At Thursday night's Rosh Hashannah dinner with good friends, the hostess asked us each to reflect on how we want to better ourselves or the world in the coming year. The ages at the party ranged from Mr. Monk (almost one!) to mid forties, with a good number of four- and five-year-olds mixed in there. As the rounds of "cleaning my room" and "listening to Mommy" were heard, I started to wonder how easily I could enhance the world or myself. Shouldn't I be already be striving to do that every day in some way? How else could I teach my son to value life if I wasn't actively trying to improve it? Maybe it was the sense of community and love in that room, maybe it was the wine, but I had an epiphany that I want to share with y'all. This is it! This blog is going to be part of my betterment project. Instead of just babbling on about how cute my baby is (quite) and the latest weather in SF (gorgeous), I will do that AND write about at least one thing a day that you can do/see/make/experience that will either improve your life or the life of those around you.

From now on I am dedicating some space in every blog's stream of consciousness ramblings to finding the good.

I figured it might be best to start with the familiar. I've been doing a lot of shopping lately (must stop), so why not combine the impetus to do good with the desire to look good. Here are three retail companies that really try to make the world a better place:

TOMS--I just recently bought my first pair of TOMS (and I call myself a San Franciscan...). The company was founded on such a simple concept--for every pair of shoes purchased, a pair will be donated to a child in need. Just think of what could be accomplished if more entrepreneurs thought this way. Plus, the shoes are darn cute and comfortable. My husband looks all hipster in his grey ones. Even better, tiny Toms!
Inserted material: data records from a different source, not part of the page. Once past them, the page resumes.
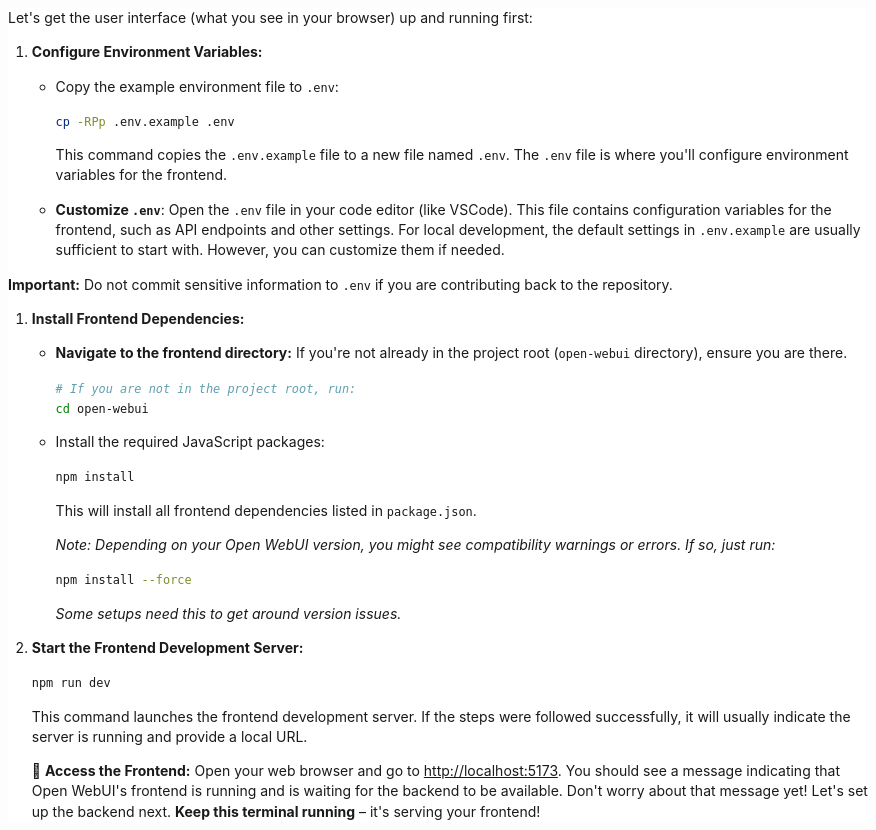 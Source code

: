 Let's get the user interface (what you see in your browser) up and running first:

1. **Configure Environment Variables:**
   - Copy the example environment file to `.env`:

     ```bash
     cp -RPp .env.example .env
     ```

     This command copies the `.env.example` file to a new file named `.env`. The `.env` file is where you'll configure environment variables for the frontend.

   - **Customize `.env`**: Open the `.env` file in your code editor (like VSCode). This file contains configuration variables for the frontend, such as API endpoints and other settings. For local development, the default settings in `.env.example` are usually sufficient to start with. However, you can customize them if needed.

  **Important:** Do not commit sensitive information to `.env` if you are contributing back to the repository.

1. **Install Frontend Dependencies:**
   - **Navigate to the frontend directory:** If you're not already in the project root (`open-webui` directory), ensure you are there.

     ```bash
     # If you are not in the project root, run:
     cd open-webui
     ```

   - Install the required JavaScript packages:

     ```bash
     npm install
     ```

     This will install all frontend dependencies listed in `package.json`.  

     *Note: Depending on your Open WebUI version, you might see compatibility warnings or errors. If so, just run:*

     ```bash
     npm install --force
     ```
     
     *Some setups need this to get around version issues.*

2. **Start the Frontend Development Server:**

     ```bash
     npm run dev
     ```

     This command launches the frontend development server. If the steps were followed successfully, it will usually indicate the server is running and provide a local URL.

     🎉 **Access the Frontend:** Open your web browser and go to [http://localhost:5173](http://localhost:5173). You should see a message indicating that Open WebUI's frontend is running and is waiting for the backend to be available. Don't worry about that message yet! Let's set up the backend next. **Keep this terminal running** – it's serving your frontend!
Warby Parker--So, my eyeglasses do not get a lot of time out in the sun. I wear them exclusively at night and in my house. Never liking myself in glasses, I always think I should buy a cool pair and find the right look to give my eyes a break from contacts. Thanks to Kathy at Foodebia, I learned about this cool, quirky eyeglass shop that a) offers attractive rx glasses for less than $100! and b) partners with a non profits to provide one pair of glasses to someone in need for every pair sold. Win win! I'm excited to get myself some once my shopping hiatus is over. In the meantime, I may just have to test a few out through their smooth home try-on program.



Baby Eggi
--These baby/kiddo clothes are stylish, soft and sophisticated. Buying the adorable threads for your adorable ones is totally and completely justified by knowing that 20% of the net proceeds go to a partnering charity benefiting children and families. The company was started by two sister moms and an LA tattoo artist to the stars designs the artwork featured on their tees. Coolio. Best of all, some of my favorite pieces were in the sale section.